* Your task *
Report, as a single number, how many lines of the records contain the word "Installation".

* Task inputs *
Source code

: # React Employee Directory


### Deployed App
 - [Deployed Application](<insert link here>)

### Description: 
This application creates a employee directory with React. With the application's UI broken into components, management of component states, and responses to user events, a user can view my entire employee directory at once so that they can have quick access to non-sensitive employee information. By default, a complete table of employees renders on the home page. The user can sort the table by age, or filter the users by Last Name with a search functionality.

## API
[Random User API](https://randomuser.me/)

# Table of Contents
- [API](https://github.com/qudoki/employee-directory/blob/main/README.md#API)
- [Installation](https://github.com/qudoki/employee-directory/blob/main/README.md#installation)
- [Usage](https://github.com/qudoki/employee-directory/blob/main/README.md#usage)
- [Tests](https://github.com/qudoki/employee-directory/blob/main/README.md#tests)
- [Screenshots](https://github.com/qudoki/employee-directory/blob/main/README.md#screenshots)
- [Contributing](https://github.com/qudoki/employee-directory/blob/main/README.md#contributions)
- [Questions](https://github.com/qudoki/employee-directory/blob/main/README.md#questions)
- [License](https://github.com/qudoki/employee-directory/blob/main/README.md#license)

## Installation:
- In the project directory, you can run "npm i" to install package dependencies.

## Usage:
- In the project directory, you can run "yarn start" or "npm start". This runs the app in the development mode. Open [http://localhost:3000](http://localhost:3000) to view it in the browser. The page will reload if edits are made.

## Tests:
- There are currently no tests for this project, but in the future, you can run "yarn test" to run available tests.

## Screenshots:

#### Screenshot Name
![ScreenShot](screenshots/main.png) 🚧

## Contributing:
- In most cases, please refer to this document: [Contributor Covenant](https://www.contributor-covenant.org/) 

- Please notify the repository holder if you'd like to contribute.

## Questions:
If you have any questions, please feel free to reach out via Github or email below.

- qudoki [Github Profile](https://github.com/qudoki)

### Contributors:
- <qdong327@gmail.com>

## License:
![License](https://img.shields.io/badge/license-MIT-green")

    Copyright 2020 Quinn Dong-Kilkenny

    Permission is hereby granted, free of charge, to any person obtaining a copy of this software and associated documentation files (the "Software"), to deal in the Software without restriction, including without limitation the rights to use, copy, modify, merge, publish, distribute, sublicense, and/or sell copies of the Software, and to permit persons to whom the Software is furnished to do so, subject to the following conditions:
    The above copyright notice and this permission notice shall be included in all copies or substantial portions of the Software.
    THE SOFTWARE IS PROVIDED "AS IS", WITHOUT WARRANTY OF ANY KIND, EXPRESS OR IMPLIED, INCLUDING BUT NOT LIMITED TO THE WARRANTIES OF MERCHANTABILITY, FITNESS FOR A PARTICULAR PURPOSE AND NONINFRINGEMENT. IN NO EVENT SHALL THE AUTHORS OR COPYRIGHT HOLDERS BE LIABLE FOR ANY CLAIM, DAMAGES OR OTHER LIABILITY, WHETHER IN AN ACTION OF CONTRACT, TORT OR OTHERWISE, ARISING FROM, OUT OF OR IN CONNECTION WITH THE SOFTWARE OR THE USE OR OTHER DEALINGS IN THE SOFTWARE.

* The answer *
2